Au lieu de foncer jusqu’à chez elle en perdant de précieuses secondes, Léa tourna vivement vers la maison voisine et frappa à la porte des vieux époux qui y habitaient.
Son cœur battait si violemment qu’elle croyait qu’il allait sortir de sa poitrine, mais elle se força à ne pas laisser voir sa panique.
Quelques instants plus tard, une femme âgée ouvrit. Elle regarda l’enfant avec surprise, et Léa, d’une voix presque forte, volontairement sûre d’elle, lança :
— Mamie, je suis rentrée. Papa est revenu du travail ? Il m’a promis de m’aider à écrire ma rédaction : « Mon papa est policier ».
La femme n’avait pas encore eu le temps de comprendre ce qui se passait que Léa se pencha légèrement vers elle et murmura, à peine audible :
— S’il vous plaît, aidez-moi, il y a un homme qui me suit.

Le visage de la vieille dame changea aussitôt. Elle ne posa aucune question, ne se laissa pas troubler et comprit immédiatement. Elle prit fermement la main de Léa, la fit entrer rapidement dans la maison et déclara assez fort pour que sa voix porte jusqu’à la rue :
— Bien sûr, ma chérie, ton papa est rentré depuis longtemps. Entre, il t’attend.
Puis elle appela son mari. Le vieil homme apparut dans l’entrée, avança calmement jusqu’à la porte et observa attentivement dehors.

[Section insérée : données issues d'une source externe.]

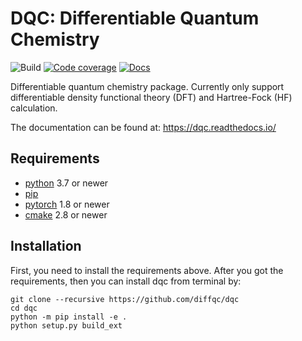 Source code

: # DQC: Differentiable Quantum Chemistry

![Build](https://img.shields.io/github/workflow/status/diffqc/dqc/ci?style=flat-square)
[![Code coverage](https://img.shields.io/codecov/c/github/diffqc/dqc?style=flat-square)](https://app.codecov.io/gh/diffqc/dqc)
[![Docs](https://img.shields.io/readthedocs/dqc?style=flat-square)](https://dqc.readthedocs.io/)

Differentiable quantum chemistry package.
Currently only support differentiable density functional theory (DFT)
and Hartree-Fock (HF) calculation.

The documentation can be found at: https://dqc.readthedocs.io/

## Requirements

* [python](https://www.python.org) 3.7 or newer
* [pip](https://pip.pypa.io/en/stable/installing/)
* [pytorch](https://pytorch.org) 1.8 or newer
* [cmake](https://cmake.org/) 2.8 or newer

## Installation

First, you need to install the requirements above.
After you got the requirements, then you can install dqc from terminal by:

    git clone --recursive https://github.com/diffqc/dqc
    cd dqc
    python -m pip install -e .
    python setup.py build_ext
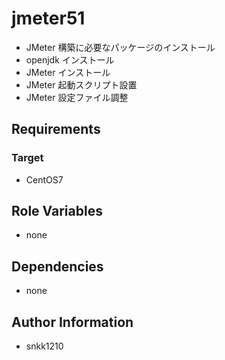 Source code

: jmeter51
=========

- JMeter 構築に必要なパッケージのインストール
- openjdk インストール
- JMeter インストール
- JMeter 起動スクリプト設置
- JMeter 設定ファイル調整

Requirements
------------

### Target
- CentOS7

Role Variables
--------------

- none

Dependencies
------------

- none

Author Information
------------------

- snkk1210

L’homme qui suivait Léa vit que la fillette était désormais à l’intérieur, qu’elle n’était plus seule et que des adultes se tenaient près d’elle. Il s’immobilisa, resta quelques secondes sans bouger, puis tourna brusquement les talons et s’éloigna vite, sans même regarder derrière lui.
Ce n’est qu’une fois la porte refermée que Léa craqua. Elle fondit en larmes. Ses mains tremblaient, sa voix se brisait, et dans ses yeux se lisait une terreur si profonde que le couple âgé comprit aussitôt que tout aurait pu finir autrement.
Le soir, la voisine raccompagna Léa chez elle. Quand sa mère apprit ce qui venait d’arriver, elle resta longtemps incapable de reprendre ses esprits.
Plus tard, tous répétèrent la même chose : ce n’était pas un miracle qui avait sauvé Léa, mais sa présence d’esprit. Car, dans cet instant de peur absolue, une petite fille avait su agir avec plus de sagesse que bien des adultes.